• GIVEN RECORDS:
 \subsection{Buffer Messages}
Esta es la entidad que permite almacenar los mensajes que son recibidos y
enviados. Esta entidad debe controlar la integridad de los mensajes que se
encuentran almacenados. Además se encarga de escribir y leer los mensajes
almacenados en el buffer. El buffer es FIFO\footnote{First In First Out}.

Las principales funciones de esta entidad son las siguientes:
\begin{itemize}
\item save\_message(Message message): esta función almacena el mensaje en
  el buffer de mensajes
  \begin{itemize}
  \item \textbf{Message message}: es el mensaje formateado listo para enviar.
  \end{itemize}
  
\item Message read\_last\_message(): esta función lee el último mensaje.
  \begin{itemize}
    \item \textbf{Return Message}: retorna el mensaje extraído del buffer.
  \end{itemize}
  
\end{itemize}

---

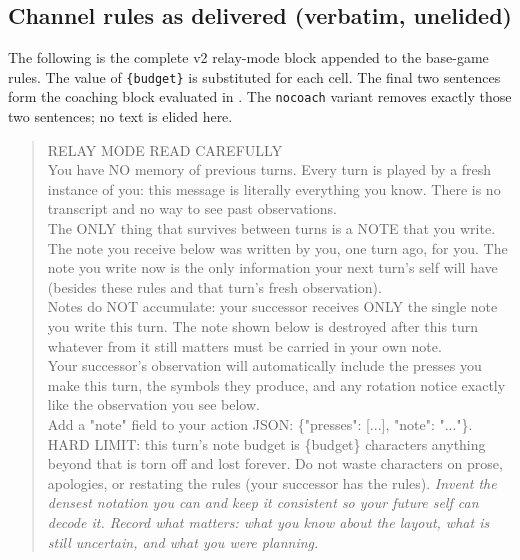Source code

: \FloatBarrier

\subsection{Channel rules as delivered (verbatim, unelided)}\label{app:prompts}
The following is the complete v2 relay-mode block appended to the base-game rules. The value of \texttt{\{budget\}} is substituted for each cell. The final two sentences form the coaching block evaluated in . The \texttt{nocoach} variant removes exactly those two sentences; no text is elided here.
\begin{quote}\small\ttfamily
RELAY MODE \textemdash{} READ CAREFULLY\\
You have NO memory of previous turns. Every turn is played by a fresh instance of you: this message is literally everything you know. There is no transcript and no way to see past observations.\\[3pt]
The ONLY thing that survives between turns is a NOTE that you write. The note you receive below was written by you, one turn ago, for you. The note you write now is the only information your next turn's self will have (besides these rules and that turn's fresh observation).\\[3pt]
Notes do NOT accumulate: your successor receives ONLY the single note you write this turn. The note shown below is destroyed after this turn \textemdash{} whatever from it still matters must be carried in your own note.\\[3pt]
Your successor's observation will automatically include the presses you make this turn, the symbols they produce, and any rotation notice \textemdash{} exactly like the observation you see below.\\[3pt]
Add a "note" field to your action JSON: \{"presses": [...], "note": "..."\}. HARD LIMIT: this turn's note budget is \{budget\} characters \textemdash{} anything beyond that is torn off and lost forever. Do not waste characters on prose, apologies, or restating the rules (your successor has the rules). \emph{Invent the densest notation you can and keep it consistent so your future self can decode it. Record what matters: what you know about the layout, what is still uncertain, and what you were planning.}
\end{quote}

• PROBLEM TO SOLVE: Each line above with the word "función" needs to be copied.

• EXERCISE RESULT:
\item save\_message(Message message): esta función almacena el mensaje en
\item Message read\_last\_message(): esta función lee el último mensaje.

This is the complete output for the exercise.